▶ **MATERIALS PROVIDED**:
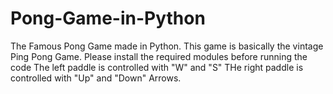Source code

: # Pong-Game-in-Python
The Famous Pong Game made in Python.
This game is basically the vintage Ping Pong Game.
Please install the required modules before running the code
The left paddle is controlled with "W" and "S"
THe right paddle is controlled with "Up" and "Down" Arrows.
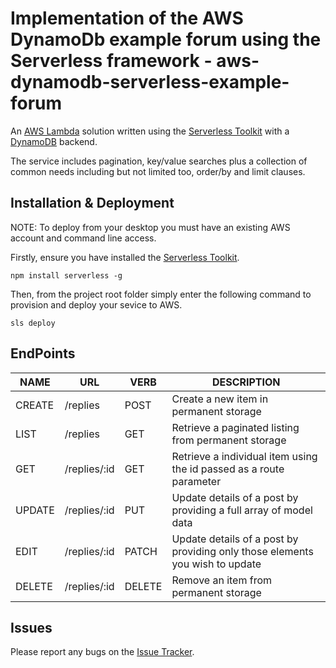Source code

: # Implementation of the AWS DynamoDb example forum using the Serverless framework - aws-dynamodb-serverless-example-forum

An [AWS Lambda](https://aws.amazon.com/lambda/) solution written using the [Serverless Toolkit](http://serverless.com) with a [DynamoDB](https://aws.amazon.com/dynamodb) backend.

The service includes pagination, key/value searches plus a collection of common needs including but not limited too, order/by and limit clauses.

## Installation & Deployment 

NOTE: To deploy from your desktop you must have an existing AWS account and command line access.

Firstly, ensure you have installed the [Serverless Toolkit](http://serverless.com).

    npm install serverless -g

Then, from the project root folder simply enter the following command to provision and deploy your sevice to AWS.

    sls deploy

## EndPoints

NAME | URL | VERB | DESCRIPTION
---- | --- | ---- | -----------
CREATE | /replies | POST | Create a new item in permanent storage
LIST | /replies | GET | Retrieve a paginated listing from permanent storage
GET | /replies/:id | GET | Retrieve a individual item using the id passed as a route parameter
UPDATE | /replies/:id | PUT | Update details of a post by providing a full array of model data
EDIT | /replies/:id | PATCH | Update details of a post by providing only those elements you wish to update
DELETE | /replies/:id | DELETE | Remove an item from permanent storage

## Issues
Please report any bugs on the [Issue Tracker](https://github.com/jacksoncharles/aws-dynamodb-serverless-example-forum/issues).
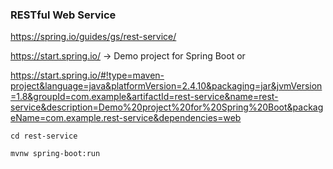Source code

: ### RESTful Web Service

https://spring.io/guides/gs/rest-service/

https://start.spring.io/    ->  Demo project for Spring Boot  or

https://start.spring.io/#!type=maven-project&language=java&platformVersion=2.4.10&packaging=jar&jvmVersion=1.8&groupId=com.example&artifactId=rest-service&name=rest-service&description=Demo%20project%20for%20Spring%20Boot&packageName=com.example.rest-service&dependencies=web



    cd rest-service

    mvnw spring-boot:run

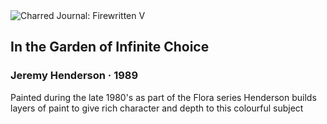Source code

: <div class="artwork-of-the-day">
  <div class="container">
    <div class="img-wrapper">
      <img
        src="https://uploads5.wikiart.org/00146/images/jeremy-henderson/jeremy-henderson-145-012-in-the-garden-of-infinite-choice-1989-oil-on-canvas-121x122cm-sold-queens.jpg!Large.jpg"
        alt="Charred Journal: Firewritten V" />
    </div>
    <div class="artwork-detail">
      <div class="artwork-origin"> 
        <h2 class="artwork-name">In the Garden of Infinite Choice</h2>
        <h3 class="artist">
          Jeremy Henderson
                    ·  1989
        </h3>
      </div>
      <p class="description">
        <span class="artwork-description-text ng-binding" ng-bind-html="viewModel.ArtworkOfTheDay.Description | unsafe">Painted during the late 1980's as part of the Flora series Henderson builds layers of paint to give rich character and depth to this colourful subject</span>
                        <div class="text-shadow-container ng-hide" ng-show="showShadow"></div>
      </p>
    </div>
  </div>

</div>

▶ **TASK TO CARRY OUT**:
Now transcribe the lines above exactly, starting at the line containing "Firstly, ensure you" and ending at the line containing "Demo project for", both lines included, pictures excluded.

▶ **OUTPUT OF THE EXERCISE**:
Firstly, ensure you have installed the [Serverless Toolkit](http://serverless.com).

    npm install serverless -g

Then, from the project root folder simply enter the following command to provision and deploy your sevice to AWS.

    sls deploy

## EndPoints

NAME | URL | VERB | DESCRIPTION
---- | --- | ---- | -----------
CREATE | /replies | POST | Create a new item in permanent storage
LIST | /replies | GET | Retrieve a paginated listing from permanent storage
GET | /replies/:id | GET | Retrieve a individual item using the id passed as a route parameter
UPDATE | /replies/:id | PUT | Update details of a post by providing a full array of model data
EDIT | /replies/:id | PATCH | Update details of a post by providing only those elements you wish to update
DELETE | /replies/:id | DELETE | Remove an item from permanent storage

## Issues
Please report any bugs on the [Issue Tracker](https://github.com/jacksoncharles/aws-dynamodb-serverless-example-forum/issues).
Source code

: ### RESTful Web Service

https://spring.io/guides/gs/rest-service/

https://start.spring.io/    ->  Demo project for Spring Boot  or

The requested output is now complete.